# Accidental Felting Job



## lizflowers42 (Jan 17, 2013)

How does one accidentally felt a project you ask?  Not understanding your fiber content is usually the first way to do it.

Back story: Just learned how to knit in 2007 (and I haven't advanced much from this), but I finally mastered the garter, stockinette, and rib stitches.  I found the perfect pattern in a library book and set to it to make my short haired doxie a winter sweater.  South Bend can get a large amount of lake effect snow in the winter in a short period of time, so little man needs to stay warm when he goes out in the snow, that usually is deeper than he is high.

Being the recycler I am people give me things.  I had a large stash of yarn and I found 2 skeins of yarn that did not have labels on them.  They were worsted weight and I had no idea they were 100% wool.

I knit, purled, and stitched together a sweet little sleeveless sweater for my Ollie.  After 2 days of being on the road, I was done.  Once home, I put it on Ollie and it was too big.  So the brilliant idea was, maybe if I wash and dry it, it will fit!

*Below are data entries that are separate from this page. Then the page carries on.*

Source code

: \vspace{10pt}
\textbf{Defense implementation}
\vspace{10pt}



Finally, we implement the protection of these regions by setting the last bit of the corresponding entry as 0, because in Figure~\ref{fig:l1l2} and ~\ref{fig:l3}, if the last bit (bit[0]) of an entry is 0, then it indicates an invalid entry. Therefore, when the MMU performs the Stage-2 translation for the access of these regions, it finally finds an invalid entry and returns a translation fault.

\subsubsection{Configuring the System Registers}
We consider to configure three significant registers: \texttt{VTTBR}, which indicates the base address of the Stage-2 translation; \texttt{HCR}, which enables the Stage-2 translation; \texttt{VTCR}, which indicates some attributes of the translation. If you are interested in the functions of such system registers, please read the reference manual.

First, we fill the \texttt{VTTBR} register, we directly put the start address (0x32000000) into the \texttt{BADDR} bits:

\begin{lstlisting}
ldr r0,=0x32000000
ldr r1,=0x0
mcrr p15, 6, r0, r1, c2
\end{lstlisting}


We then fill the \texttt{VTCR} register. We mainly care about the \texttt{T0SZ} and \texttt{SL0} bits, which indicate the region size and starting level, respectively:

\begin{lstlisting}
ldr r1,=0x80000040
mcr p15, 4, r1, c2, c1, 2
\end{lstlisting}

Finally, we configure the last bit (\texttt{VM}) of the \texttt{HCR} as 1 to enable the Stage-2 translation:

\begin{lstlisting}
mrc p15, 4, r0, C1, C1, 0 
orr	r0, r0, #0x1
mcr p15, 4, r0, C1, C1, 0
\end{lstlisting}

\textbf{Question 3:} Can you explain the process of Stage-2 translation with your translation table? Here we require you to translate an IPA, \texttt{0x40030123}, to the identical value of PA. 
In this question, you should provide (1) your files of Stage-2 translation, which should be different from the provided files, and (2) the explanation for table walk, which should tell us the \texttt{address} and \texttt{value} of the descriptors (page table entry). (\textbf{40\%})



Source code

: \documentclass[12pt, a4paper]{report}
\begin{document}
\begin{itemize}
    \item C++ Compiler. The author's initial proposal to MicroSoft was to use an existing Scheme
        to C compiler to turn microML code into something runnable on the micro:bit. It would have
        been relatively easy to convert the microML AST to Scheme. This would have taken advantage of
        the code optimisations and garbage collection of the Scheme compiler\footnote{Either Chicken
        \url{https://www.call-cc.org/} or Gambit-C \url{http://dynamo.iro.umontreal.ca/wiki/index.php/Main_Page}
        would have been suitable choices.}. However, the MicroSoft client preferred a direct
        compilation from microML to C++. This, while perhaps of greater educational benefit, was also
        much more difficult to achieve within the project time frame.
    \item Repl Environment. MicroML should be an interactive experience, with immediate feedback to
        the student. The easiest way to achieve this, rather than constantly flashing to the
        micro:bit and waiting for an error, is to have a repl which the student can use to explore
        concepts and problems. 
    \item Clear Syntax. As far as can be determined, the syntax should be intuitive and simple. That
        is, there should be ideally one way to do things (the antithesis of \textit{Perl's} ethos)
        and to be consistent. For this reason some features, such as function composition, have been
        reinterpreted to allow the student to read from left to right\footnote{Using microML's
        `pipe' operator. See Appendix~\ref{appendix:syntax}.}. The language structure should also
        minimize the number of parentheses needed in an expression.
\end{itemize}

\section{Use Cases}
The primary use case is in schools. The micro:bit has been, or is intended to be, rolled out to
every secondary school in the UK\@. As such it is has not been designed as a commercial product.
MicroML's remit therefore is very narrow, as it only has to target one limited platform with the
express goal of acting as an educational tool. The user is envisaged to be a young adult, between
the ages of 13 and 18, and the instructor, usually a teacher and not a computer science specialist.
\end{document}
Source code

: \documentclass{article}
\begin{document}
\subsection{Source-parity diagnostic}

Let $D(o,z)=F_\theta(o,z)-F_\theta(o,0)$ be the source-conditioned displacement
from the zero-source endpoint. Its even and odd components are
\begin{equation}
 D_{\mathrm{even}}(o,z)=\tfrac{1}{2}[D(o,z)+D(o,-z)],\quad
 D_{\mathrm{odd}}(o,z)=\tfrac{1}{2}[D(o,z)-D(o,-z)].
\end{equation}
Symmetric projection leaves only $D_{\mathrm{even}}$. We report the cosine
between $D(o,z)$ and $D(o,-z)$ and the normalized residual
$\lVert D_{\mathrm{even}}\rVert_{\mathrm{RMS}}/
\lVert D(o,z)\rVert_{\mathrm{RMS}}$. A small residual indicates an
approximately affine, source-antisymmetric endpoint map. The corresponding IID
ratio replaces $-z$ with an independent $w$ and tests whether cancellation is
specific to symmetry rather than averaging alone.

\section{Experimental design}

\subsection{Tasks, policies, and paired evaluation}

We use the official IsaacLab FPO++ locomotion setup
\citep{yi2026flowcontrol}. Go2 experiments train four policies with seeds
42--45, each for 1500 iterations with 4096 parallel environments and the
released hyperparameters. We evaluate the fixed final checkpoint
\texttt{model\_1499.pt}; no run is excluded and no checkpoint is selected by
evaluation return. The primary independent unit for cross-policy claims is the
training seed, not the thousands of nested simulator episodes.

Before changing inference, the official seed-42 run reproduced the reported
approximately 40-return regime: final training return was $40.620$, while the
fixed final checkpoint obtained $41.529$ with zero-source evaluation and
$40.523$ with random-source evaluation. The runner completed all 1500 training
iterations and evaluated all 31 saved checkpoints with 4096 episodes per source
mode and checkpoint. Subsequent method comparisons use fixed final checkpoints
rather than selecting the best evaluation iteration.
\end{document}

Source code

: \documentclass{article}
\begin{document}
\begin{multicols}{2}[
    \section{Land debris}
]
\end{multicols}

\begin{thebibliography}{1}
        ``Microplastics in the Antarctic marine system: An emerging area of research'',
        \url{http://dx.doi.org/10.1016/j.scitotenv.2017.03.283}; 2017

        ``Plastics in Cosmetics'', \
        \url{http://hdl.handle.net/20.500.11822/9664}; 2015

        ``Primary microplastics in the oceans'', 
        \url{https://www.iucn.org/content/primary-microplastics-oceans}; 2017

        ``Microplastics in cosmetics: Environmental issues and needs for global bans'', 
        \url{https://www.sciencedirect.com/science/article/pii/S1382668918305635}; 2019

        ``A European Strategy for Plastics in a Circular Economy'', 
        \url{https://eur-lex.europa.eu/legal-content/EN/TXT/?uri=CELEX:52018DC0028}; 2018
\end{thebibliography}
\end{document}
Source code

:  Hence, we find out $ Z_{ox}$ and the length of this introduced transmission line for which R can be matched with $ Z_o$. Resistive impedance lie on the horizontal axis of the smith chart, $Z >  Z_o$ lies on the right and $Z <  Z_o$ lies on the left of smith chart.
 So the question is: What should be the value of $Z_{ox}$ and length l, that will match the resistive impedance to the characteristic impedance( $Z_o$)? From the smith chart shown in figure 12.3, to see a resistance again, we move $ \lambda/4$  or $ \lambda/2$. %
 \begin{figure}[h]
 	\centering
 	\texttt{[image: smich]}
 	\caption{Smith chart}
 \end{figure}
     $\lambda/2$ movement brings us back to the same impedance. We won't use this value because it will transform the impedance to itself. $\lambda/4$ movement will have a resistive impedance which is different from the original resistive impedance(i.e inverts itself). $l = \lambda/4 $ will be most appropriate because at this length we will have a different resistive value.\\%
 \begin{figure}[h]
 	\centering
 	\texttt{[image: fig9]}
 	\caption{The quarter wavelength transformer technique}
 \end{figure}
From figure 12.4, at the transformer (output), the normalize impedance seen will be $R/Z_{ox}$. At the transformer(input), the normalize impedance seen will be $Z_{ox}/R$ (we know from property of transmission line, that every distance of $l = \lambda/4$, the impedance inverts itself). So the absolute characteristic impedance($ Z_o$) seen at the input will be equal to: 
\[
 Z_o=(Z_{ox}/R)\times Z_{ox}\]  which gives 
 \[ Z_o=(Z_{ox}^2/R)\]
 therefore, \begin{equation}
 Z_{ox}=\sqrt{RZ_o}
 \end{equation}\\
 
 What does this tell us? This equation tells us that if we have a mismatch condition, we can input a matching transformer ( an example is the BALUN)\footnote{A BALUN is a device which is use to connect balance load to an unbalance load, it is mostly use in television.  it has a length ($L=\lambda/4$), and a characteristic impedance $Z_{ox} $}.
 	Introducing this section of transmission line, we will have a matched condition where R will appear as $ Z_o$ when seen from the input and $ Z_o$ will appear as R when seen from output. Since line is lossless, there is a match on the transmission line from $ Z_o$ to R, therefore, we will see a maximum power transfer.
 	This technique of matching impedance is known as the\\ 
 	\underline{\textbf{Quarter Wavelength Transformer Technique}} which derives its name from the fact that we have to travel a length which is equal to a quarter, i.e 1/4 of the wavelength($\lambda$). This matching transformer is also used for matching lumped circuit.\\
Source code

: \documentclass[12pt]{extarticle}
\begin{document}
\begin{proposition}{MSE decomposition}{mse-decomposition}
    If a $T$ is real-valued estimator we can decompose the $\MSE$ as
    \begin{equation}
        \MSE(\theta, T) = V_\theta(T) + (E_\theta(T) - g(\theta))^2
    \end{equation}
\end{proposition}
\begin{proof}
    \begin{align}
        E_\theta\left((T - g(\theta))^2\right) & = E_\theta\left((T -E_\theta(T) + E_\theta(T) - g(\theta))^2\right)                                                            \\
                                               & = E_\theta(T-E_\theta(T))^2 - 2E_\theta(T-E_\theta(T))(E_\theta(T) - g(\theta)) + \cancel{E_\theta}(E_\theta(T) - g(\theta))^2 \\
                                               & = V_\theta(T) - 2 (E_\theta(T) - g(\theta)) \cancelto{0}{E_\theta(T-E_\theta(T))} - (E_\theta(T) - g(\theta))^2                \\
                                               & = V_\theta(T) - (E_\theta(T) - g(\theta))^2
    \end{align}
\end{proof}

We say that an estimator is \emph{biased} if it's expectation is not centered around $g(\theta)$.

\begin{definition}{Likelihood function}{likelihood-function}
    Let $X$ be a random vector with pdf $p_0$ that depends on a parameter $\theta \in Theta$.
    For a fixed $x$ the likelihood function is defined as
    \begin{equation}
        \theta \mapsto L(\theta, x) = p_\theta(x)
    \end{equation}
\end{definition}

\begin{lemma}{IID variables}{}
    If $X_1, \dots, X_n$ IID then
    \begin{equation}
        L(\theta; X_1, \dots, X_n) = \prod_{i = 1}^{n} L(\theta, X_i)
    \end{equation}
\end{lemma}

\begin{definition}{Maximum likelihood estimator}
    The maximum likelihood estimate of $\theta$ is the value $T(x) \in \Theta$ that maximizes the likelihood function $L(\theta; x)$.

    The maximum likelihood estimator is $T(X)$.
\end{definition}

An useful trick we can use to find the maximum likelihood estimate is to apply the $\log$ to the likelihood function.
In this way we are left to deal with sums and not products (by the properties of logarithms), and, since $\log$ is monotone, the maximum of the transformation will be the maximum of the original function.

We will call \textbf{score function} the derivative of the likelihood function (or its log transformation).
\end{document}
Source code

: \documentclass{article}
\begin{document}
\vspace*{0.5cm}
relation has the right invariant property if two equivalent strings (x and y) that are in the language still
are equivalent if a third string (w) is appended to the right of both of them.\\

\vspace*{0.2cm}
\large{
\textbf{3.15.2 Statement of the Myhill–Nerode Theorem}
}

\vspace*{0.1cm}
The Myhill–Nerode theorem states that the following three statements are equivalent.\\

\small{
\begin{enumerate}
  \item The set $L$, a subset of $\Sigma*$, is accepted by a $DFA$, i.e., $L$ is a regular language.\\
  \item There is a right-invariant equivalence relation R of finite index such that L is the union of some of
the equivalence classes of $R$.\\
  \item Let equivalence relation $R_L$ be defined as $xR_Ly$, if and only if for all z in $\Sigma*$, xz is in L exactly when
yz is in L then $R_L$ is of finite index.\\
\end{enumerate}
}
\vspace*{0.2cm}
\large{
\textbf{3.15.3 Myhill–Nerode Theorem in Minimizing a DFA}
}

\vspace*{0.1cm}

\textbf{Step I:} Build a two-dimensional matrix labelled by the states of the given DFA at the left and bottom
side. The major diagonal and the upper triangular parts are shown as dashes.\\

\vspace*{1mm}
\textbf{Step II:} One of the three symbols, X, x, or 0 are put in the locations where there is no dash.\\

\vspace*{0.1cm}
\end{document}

Unfortunately, not knowing this was wool, once I took it out of the washing machine with some other t-shirts I realized my mistake.  It had gotten very tight.  I attempted to loosen and air dry, however it was too late.

Being the good sport my little guy is he allowed me to snap his photo.  Later I went to Petsmart and purchased a pre-made doggie coat, that was water repellent.


----------



## Genny (Jan 17, 2013)

Aww!! The look on his face is priceless LOL
Our doxie, Uncle Buck, will only let us dress him up in pink & purple clothes.


----------



## sweethavenarts (Jan 17, 2013)

That doggie!!
Yea if you want to felt something to shrink to a particular size, you gotta watch it like a hawk and check it every 5-10 mins. 
Also, if you know how to knit and purl, you can pretty much do any knitting pattern. Really.


----------



## AngelMomma (Jan 17, 2013)

I LOVE that picture!  Truely priceless and made me laugh (which I needed)!!!  We have a Doxi/Yorkie mix.  He looks like a doxie though and I have seen that look many a times


----------



## lizflowers42 (Jan 17, 2013)

This incident occurred in 2008.  I still pull this photo out when I need a pick me up!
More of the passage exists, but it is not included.